Image data can be loaded two different ways
- File -> Load Video File: This will present a folder dialog to select a video file (in mp4 or avi formats).
- File -> Load Image Folder: If you have a collection of images under one folder, use this option to load all the images under that folder. Currently, only tiff files are tested but other formats will likely work as well.
- File -> Load Annotations: Load annotation data in json format. Make sure to set the Show Mask option to All to view all the mask annotations.
- File -> Load Embeddings: Computing the image embeddings for SAM takes long (on my laptop with a GeForce RTX 2070 gpu it takes about 5-6 s per frame). So it is very convenient to Pre-Compute Embeddings (takes about 30 mins for a 300 frame video) and leave it running while I grab some coffee to distract my lab mates with conversations about how AI will take over the world, take our jobs, and make us obselete. After the embeddings are computed they can be saved and subsequently loaded for fast operation.
- File -> Save Annotations: Save annotations in json format.
- File -> Save Embeddings: Save image embeddings for later use to speed up labelling process.
- Zoom in/out using the scroll wheel of your mouse.

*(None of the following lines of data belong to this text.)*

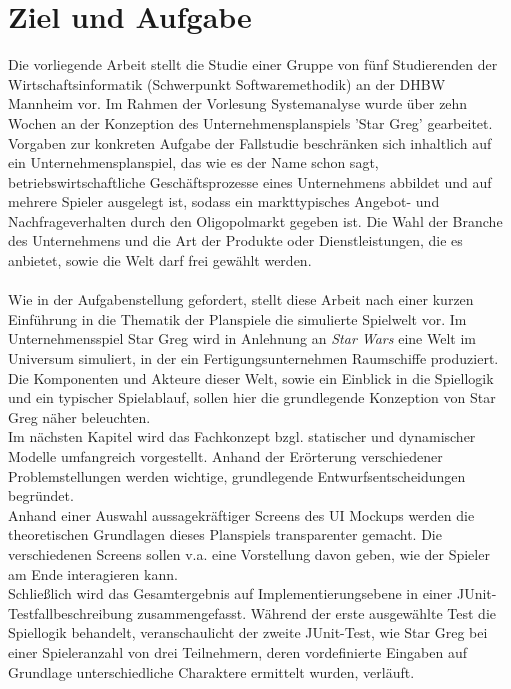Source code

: \section{Ziel und Aufgabe}
\label{sec:einleitung-ziel}

Die vorliegende Arbeit stellt die Studie einer Gruppe von fünf Studierenden der Wirtschaftsinformatik (Schwerpunkt Softwaremethodik) an der DHBW Mannheim vor. Im Rahmen der Vorlesung Systemanalyse wurde über zehn Wochen an der Konzeption des Unternehmensplanspiels 'Star Greg' gearbeitet. Vorgaben zur konkreten Aufgabe der Fallstudie beschränken sich inhaltlich auf ein Unternehmensplanspiel, das wie es der Name schon sagt, betriebswirtschaftliche Geschäftsprozesse eines Unternehmens abbildet und auf mehrere Spieler ausgelegt ist, sodass ein markttypisches Angebot- und Nachfrageverhalten durch den Oligopolmarkt gegeben ist. Die Wahl der Branche des Unternehmens und die Art der Produkte oder Dienstleistungen, die es anbietet, sowie die Welt darf frei gewählt werden. 
\\
\\
Wie in der Aufgabenstellung gefordert, stellt diese Arbeit nach einer kurzen Einführung in die Thematik der Planspiele die simulierte Spielwelt vor. Im Unternehmensspiel Star Greg wird in Anlehnung an \textit{Star Wars} eine Welt im Universum simuliert, in der ein Fertigungsunternehmen Raumschiffe produziert. Die Komponenten und Akteure dieser Welt, sowie ein Einblick in die Spiellogik und ein typischer Spielablauf, sollen hier die grundlegende Konzeption von Star Greg näher beleuchten.  
\\
Im nächsten Kapitel wird das Fachkonzept bzgl. statischer und dynamischer Modelle umfangreich vorgestellt. Anhand der Erörterung verschiedener Problemstellungen werden wichtige, grundlegende Entwurfsentscheidungen begründet.
\\
Anhand einer Auswahl aussagekräftiger Screens des UI Mockups werden die theoretischen Grundlagen dieses Planspiels transparenter gemacht. Die verschiedenen Screens sollen v.a. eine Vorstellung davon geben, wie der Spieler am Ende interagieren kann. 
\\
Schließlich wird das Gesamtergebnis auf Implementierungsebene in einer  JUnit-Testfallbeschreibung zusammengefasst. Während der erste ausgewählte Test die Spiellogik behandelt, veranschaulicht der zweite JUnit-Test, wie Star Greg bei einer Spieleranzahl von drei Teilnehmern, deren vordefinierte Eingaben auf Grundlage unterschiedliche Charaktere ermittelt wurden, verläuft. 


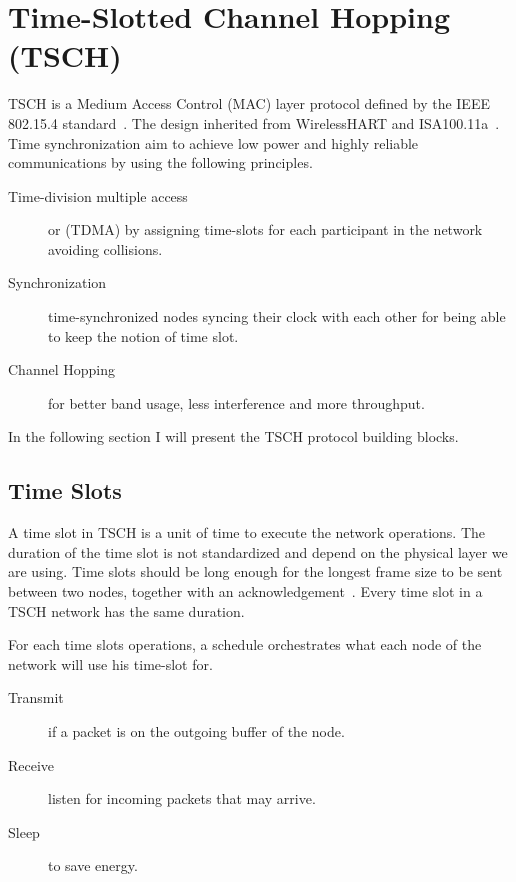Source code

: 
\section{Time-Slotted Channel Hopping (TSCH)}

TSCH is a Medium Access Control (MAC) layer protocol defined by the IEEE
802.15.4 standard~\cite{rfc7554}.
The design inherited from WirelessHART and
ISA100.11a~\cite{Duquennoy2017TSCHA6}.
Time synchronization aim to achieve low power and highly reliable
communications by using the following principles.

\begin{description}
  \item[Time-division multiple access] or (TDMA) by assigning time-slots for each
    participant in the network avoiding collisions.
  \item[Synchronization] time-synchronized nodes syncing their clock with each
    other for being able to keep the notion of time slot.
  \item[Channel Hopping] for better band usage, less interference and more
    throughput.
\end{description}

In the following section I will present the TSCH protocol building blocks.

\subsection{Time Slots}

A time slot in TSCH is a unit of time to execute the network operations. 
The duration of the time slot is not standardized and depend on the physical 
layer we are using. 
Time slots should be long enough for the longest frame size to be sent
between two nodes, together with an acknowledgement~\cite{rfc7554}. 
Every time slot in a TSCH network has the same duration.

For each time slots operations, a schedule orchestrates what each
node of the network will use his time-slot for.

\begin{description}
  \item [Transmit] if a packet is on the outgoing buffer of the node.
  \item [Receive] listen for incoming packets that may arrive.
  \item [Sleep] to save energy.
\end{description}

- Click and drag to translate the image
- If Annotate setting is On, then
- Left click will include regions (foreground points) and
- Right click will exlude regions (background points) from the segmentation mask
- Press Space-bar to accept a mask or Esc to reject it.
- If you successfully added a segmentation mask, it will appear on the mask list.
- Region 3 shown in the screenshot above highlights the image histogram. Use controls there to enhance image contrast to make faint objects easier to see. This is a useful feature for nearly transparent objects in phase contrast images. Increasing contrast operates on a copy of the image data and does not affect mask detection.
This is region 4 highlighted in the screenshot above. I will go from start to bottom:
-
Auto-Detect: This is an experimental feature that aims to make labelling easier but currently does not work great on my data. This will be improved in the future. The idea is to use simple models to generate object proposals and to fine tune them using SAM. Here is a screenshot for the current version:
Implemented models are:
- Sam Automatic Mask Generator: This uses the automatic mask generator shipped with the current version of SAM which queries a regularly spaced grid and the uses multiple methods (thresholding based on confidence, nms, etc) to filter the output.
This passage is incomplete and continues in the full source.